» Work to be completed:
Where the records below reach the line containing "Anticipated changes are the", start transcribing, and end with the line containing "aggregating the venire", exactly and with nothing else added.

» Dataset entries:
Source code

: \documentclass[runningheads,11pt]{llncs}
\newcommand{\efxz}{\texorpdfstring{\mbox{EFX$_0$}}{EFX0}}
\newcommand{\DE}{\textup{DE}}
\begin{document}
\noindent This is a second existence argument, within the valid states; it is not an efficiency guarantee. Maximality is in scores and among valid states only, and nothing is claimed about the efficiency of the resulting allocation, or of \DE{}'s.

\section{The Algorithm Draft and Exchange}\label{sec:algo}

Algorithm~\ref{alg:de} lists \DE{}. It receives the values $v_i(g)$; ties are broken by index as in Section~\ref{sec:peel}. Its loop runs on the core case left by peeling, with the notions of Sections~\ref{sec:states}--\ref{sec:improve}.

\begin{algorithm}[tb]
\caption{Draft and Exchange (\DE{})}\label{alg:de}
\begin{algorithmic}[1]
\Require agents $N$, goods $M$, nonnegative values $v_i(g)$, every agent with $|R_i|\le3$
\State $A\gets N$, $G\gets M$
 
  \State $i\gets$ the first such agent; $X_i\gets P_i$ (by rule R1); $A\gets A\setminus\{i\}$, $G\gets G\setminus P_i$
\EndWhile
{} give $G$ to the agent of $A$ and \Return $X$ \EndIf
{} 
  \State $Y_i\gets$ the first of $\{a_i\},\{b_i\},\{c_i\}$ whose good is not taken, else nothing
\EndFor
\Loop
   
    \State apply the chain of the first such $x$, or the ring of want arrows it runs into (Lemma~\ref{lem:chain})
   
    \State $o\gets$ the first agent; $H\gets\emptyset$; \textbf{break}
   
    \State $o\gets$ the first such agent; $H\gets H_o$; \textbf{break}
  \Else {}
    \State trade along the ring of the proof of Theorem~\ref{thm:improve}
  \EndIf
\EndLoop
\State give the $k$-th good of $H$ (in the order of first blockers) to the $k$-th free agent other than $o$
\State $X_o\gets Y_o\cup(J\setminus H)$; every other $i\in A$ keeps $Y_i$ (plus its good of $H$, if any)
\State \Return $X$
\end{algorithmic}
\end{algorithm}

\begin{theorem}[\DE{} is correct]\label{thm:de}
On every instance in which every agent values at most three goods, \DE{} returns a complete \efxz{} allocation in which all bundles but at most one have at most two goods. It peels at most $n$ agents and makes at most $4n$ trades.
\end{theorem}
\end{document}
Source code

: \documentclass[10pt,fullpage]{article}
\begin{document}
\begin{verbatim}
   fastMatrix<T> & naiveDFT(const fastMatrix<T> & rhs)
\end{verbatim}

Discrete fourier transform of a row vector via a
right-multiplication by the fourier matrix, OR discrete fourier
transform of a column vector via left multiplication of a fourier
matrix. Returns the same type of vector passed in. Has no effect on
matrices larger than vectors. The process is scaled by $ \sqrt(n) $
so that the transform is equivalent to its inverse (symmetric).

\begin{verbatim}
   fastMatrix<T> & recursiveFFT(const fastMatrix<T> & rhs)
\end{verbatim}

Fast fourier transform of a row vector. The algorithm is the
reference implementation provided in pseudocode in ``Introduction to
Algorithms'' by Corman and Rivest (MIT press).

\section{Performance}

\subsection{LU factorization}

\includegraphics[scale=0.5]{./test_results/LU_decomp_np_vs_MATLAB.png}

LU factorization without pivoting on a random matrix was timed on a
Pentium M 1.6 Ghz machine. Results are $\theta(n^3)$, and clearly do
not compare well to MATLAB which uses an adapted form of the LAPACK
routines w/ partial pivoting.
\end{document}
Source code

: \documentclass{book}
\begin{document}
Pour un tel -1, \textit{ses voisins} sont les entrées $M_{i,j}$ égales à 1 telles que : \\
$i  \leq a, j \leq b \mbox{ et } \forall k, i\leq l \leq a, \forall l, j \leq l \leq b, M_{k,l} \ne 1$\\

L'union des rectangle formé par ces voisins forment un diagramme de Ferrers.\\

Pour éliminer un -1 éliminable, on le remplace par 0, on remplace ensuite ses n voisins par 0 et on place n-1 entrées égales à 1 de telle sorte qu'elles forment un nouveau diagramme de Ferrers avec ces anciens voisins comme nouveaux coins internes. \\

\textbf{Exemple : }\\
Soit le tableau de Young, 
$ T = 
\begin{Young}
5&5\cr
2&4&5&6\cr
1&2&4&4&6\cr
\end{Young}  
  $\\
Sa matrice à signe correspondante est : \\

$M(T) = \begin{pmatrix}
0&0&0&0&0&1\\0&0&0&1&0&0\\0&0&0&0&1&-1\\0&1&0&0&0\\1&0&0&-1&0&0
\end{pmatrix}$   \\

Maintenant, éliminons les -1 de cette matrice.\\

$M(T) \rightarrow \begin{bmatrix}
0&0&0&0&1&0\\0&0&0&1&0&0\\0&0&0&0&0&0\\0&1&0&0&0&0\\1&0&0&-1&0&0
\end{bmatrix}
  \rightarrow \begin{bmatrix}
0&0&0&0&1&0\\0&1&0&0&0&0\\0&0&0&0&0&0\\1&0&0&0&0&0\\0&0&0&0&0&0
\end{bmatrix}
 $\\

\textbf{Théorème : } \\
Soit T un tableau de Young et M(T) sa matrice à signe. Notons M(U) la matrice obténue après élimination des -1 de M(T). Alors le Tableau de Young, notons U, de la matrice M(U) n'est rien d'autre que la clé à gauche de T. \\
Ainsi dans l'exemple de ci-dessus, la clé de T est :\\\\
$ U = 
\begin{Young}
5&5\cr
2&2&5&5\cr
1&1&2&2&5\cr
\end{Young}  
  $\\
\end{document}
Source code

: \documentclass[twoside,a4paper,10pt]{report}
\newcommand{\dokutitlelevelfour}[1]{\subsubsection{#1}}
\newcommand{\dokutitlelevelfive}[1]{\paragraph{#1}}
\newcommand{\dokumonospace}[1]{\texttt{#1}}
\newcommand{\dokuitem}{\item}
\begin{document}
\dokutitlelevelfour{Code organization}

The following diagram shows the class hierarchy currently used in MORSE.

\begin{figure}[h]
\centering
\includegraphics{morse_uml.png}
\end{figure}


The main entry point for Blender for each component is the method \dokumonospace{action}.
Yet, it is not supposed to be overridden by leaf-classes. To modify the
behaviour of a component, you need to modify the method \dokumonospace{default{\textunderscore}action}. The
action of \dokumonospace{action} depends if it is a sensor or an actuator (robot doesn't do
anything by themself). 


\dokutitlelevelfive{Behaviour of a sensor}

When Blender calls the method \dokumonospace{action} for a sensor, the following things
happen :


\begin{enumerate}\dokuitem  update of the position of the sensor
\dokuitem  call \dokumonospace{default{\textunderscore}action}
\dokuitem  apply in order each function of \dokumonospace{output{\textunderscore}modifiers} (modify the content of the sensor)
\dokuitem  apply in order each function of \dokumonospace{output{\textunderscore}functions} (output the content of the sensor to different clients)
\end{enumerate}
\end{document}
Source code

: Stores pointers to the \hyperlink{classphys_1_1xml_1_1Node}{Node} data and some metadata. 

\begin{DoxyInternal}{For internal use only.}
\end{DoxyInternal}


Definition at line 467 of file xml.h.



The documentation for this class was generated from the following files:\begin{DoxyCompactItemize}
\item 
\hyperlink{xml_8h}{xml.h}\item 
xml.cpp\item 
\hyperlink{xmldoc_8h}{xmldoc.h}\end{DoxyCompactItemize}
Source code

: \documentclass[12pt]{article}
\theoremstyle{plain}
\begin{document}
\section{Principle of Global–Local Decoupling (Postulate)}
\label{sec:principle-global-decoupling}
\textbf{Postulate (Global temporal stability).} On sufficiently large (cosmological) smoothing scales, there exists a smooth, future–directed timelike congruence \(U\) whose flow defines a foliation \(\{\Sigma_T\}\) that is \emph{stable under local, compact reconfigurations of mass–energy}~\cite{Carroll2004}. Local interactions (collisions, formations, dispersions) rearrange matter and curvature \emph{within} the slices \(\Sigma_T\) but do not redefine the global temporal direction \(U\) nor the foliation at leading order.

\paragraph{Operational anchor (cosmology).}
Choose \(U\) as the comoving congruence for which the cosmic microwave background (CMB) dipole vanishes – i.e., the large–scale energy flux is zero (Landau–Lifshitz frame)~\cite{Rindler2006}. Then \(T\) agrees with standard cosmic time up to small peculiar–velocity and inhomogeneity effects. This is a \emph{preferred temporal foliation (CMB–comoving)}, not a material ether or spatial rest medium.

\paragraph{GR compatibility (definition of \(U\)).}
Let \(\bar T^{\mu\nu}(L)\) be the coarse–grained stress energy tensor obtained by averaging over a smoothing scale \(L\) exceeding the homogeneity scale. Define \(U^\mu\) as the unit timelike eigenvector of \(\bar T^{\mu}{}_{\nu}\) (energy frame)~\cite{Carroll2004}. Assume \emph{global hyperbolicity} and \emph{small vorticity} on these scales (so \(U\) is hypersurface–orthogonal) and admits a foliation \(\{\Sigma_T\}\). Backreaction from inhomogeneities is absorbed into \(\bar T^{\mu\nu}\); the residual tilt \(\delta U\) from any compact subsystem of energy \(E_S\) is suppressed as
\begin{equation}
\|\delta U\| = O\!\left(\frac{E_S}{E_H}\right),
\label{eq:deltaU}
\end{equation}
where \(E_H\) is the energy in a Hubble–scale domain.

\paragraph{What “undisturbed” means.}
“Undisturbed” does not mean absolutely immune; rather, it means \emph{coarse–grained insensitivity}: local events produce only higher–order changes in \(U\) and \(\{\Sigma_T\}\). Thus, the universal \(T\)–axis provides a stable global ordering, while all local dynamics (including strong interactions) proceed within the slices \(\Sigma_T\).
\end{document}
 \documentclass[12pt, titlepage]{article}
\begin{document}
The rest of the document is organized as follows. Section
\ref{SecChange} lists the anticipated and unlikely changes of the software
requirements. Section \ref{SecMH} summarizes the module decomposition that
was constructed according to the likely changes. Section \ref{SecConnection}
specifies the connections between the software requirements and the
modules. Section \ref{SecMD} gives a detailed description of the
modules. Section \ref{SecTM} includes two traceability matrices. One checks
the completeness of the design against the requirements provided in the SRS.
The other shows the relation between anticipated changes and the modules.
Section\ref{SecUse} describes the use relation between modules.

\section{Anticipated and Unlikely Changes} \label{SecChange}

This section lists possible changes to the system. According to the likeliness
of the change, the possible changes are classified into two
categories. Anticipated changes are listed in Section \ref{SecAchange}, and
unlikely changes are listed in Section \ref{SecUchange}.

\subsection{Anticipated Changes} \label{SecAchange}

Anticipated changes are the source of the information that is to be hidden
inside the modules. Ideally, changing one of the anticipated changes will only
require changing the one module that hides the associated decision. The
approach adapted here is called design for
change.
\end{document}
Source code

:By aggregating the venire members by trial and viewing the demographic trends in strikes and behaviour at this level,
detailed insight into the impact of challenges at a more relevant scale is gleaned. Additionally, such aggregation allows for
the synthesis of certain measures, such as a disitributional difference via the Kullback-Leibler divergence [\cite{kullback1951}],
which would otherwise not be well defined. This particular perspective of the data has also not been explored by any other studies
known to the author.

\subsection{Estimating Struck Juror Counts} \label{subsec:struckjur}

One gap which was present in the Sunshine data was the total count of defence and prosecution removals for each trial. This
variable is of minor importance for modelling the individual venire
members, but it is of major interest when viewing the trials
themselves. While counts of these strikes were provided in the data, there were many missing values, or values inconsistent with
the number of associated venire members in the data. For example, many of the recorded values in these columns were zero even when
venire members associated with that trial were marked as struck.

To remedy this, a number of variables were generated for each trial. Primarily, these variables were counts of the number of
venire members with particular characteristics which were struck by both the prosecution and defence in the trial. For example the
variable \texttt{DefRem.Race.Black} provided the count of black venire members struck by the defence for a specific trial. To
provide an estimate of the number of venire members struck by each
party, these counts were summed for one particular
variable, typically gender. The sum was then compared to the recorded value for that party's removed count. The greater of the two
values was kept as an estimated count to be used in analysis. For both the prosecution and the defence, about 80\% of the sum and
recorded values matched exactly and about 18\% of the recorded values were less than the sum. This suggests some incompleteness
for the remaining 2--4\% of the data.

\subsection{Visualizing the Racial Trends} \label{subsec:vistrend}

» Result:
Anticipated changes are the source of the information that is to be hidden
inside the modules. Ideally, changing one of the anticipated changes will only
require changing the one module that hides the associated decision. The
approach adapted here is called design for
change.
\end{document}
Source code

:By aggregating the venire members by trial and viewing the demographic trends in strikes and behaviour at this level,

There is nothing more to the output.